I have devised and implemented a mathematical model for denoting the “greatness” of any book. The model is based on term frequency inverse document frequency (TFIDF). It is far from complete, nor has it been verified. In an effort to address the later, I have created the Great Books Survey. Specifically, I am asking people to vote on which books they consider greater. If the end result is similar to the output of my model, then the model may be said to represent reality.

charts The survey itself is an implementation of the Condorcet method. (“Thanks Andreas.”) First, I randomly select one of the Great Ideas. I then randomly select two of the Great Books. Finally, I ask the poll-taker to choose the “greater” of the two books based on the given Great Idea. For example, the randomly selected Great Idea may be war, and the randomly selected Great Books may be Shakespeare’s Hamlet and Plato’s Republic. I then ask, “Which is book is ‘greater’ in terms of war?” The answer is recorded and an additional question is generated. The survey is never-ending. After 100’s of thousands of votes are garnered I hope too learn which books are the greatest because they got the greatest number of votes.

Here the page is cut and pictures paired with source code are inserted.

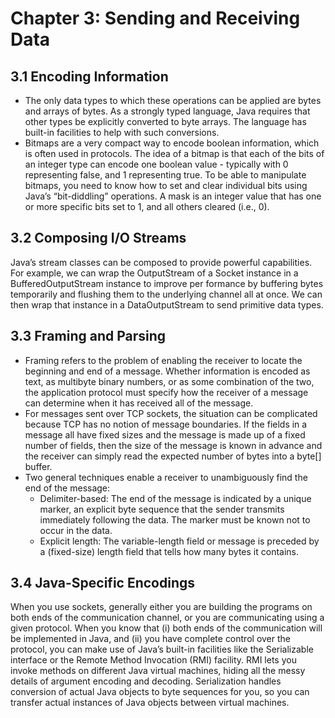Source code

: # Chapter 3: Sending and Receiving Data
## 3.1 Encoding Information
- The only data types to which these operations can be applied are bytes and arrays of bytes. As a strongly typed language, Java requires that other types be explicitly converted to byte arrays. The language has built-in facilities to help with such conversions.
- Bitmaps are a very compact way to encode boolean information, which is often used in protocols. The idea of a bitmap is that each of the bits of an integer type can encode one boolean value - typically with 0 representing false, and 1 representing true. To be able to manipulate bitmaps, you need to know how to set and clear individual bits using Java’s “bit-diddling” operations. A mask is an integer value that has one or more specific bits set to 1, and all others cleared (i.e., 0).
## 3.2 Composing I/O Streams
Java’s stream classes can be composed to provide powerful capabilities. For example, we can wrap the OutputStream of a Socket instance in a BufferedOutputStream instance to improve per formance by buffering bytes temporarily and flushing them to the underlying channel all at once. We can then wrap that instance in a DataOutputStream to send primitive data types.
## 3.3 Framing and Parsing
- Framing refers to the problem of enabling the receiver to locate the beginning and end of a message. Whether information is encoded as text, as multibyte binary numbers, or as some combination of the two, the application protocol must specify how the receiver of a message can determine when it has received all of the message.
- For messages sent over TCP sockets, the situation can be complicated because TCP has no notion of message boundaries. If the fields in a message all have fixed sizes and the message is made up of a fixed number of fields, then the size of the message is known in advance and the receiver can simply read the expected number of bytes into a byte[] buffer.
- Two general techniques enable a receiver to unambiguously find the end of the message:
  - Delimiter-based: The end of the message is indicated by a unique marker, an explicit byte sequence that the sender transmits immediately following the data. The marker must be known not to occur in the data.
  - Explicit length: The variable-length field or message is preceded by a (fixed-size) length field that tells how many bytes it contains.
## 3.4 Java-Specific Encodings
When you use sockets, generally either you are building the programs on both ends of the communication channel, or you are communicating using a given protocol. When you know that (i) both ends of the communication will be implemented in Java, and (ii) you have complete control over the protocol, you can make use of Java’s built-in facilities like the Serializable interface or the Remote Method Invocation (RMI) facility. RMI lets you invoke methods on different Java virtual machines, hiding all the messy details of argument encoding and decoding. Serialization handles conversion of actual Java objects to byte sequences for you, so you can transfer actual instances of Java objects between virtual machines.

Because the survey results are saved in an underlying database, it is trivial to produce immediate feedback. For example, I can instantly return which books have been voted greatest for the given idea, how the two given books compare to the given idea, a list of “your” greatest books, and a list of all books ordered by greatness. For a good time, I am also geo-locating voters’ IP addresses and placing them on a world map. (“C’mon Antartica. You’re not trying!”)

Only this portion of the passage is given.